WHAT YOU NEED TO DO
Among the records below, find the line that has "- **Inconsistent Documentation**: Mix"; from there, give the lines again exactly, and stop after the line that has "### Severity Rating: **MEDIUM** 🟡".

Plain-text document sources

********

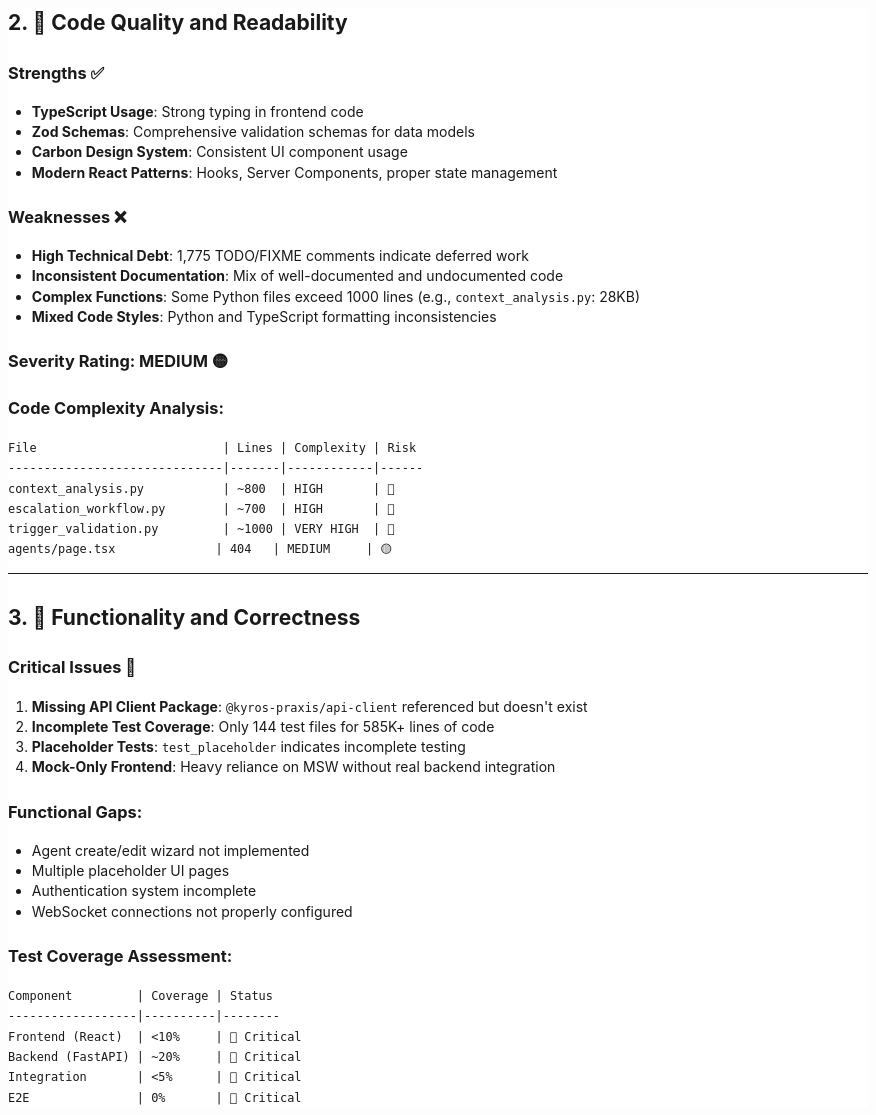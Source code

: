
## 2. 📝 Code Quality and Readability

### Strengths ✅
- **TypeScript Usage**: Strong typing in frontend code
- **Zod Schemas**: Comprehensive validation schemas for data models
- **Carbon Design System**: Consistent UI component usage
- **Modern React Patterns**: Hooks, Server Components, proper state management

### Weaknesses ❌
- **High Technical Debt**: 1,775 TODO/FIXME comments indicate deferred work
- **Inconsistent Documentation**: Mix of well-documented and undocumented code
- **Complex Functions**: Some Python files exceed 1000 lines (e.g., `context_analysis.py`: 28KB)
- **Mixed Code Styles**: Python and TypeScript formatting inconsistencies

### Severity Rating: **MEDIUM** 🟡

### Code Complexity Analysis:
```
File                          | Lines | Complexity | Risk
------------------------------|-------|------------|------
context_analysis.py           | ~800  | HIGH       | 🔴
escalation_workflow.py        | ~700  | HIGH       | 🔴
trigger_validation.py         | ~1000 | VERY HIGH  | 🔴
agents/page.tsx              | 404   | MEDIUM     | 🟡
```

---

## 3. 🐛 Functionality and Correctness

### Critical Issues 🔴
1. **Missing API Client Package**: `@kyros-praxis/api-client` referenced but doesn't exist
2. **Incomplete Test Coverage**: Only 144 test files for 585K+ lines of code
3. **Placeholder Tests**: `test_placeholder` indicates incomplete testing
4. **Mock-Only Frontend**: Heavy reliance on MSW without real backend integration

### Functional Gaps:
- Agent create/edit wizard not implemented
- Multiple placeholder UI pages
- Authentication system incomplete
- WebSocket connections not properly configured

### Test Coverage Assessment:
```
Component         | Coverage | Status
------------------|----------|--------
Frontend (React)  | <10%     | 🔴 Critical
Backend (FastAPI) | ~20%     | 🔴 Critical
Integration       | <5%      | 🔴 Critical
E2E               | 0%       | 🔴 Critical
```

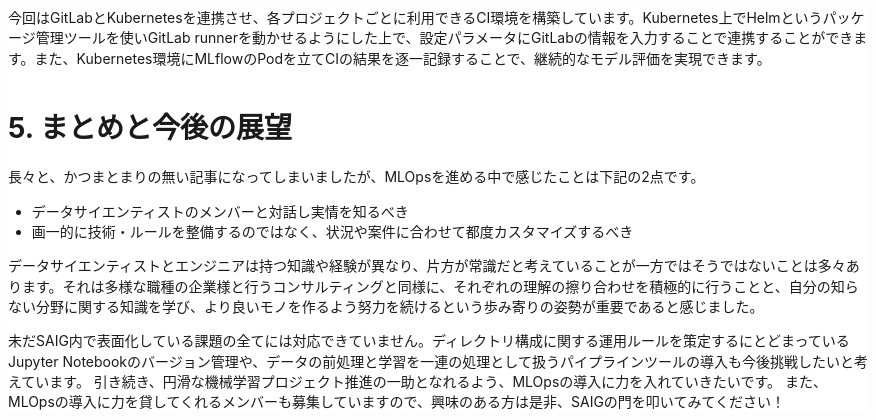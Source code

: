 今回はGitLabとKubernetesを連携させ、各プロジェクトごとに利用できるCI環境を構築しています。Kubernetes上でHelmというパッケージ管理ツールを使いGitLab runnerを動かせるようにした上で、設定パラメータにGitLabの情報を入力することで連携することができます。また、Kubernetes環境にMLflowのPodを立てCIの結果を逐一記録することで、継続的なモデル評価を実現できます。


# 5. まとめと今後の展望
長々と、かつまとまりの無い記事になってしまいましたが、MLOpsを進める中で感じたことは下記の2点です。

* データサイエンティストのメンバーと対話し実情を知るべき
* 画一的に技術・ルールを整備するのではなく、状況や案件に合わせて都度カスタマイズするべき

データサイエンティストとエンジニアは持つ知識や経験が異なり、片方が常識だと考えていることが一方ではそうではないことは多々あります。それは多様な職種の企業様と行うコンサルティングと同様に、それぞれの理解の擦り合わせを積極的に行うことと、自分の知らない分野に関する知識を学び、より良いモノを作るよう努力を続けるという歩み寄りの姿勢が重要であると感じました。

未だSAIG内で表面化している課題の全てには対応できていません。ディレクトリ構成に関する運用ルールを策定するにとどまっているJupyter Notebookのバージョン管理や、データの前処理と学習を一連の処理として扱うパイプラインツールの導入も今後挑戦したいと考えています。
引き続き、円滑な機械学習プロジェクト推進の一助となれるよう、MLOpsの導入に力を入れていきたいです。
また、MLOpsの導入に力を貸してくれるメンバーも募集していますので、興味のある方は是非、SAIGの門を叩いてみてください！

********

EXERCISE RESPONSE
- **Inconsistent Documentation**: Mix of well-documented and undocumented code
- **Complex Functions**: Some Python files exceed 1000 lines (e.g., `context_analysis.py`: 28KB)
- **Mixed Code Styles**: Python and TypeScript formatting inconsistencies

### Severity Rating: **MEDIUM** 🟡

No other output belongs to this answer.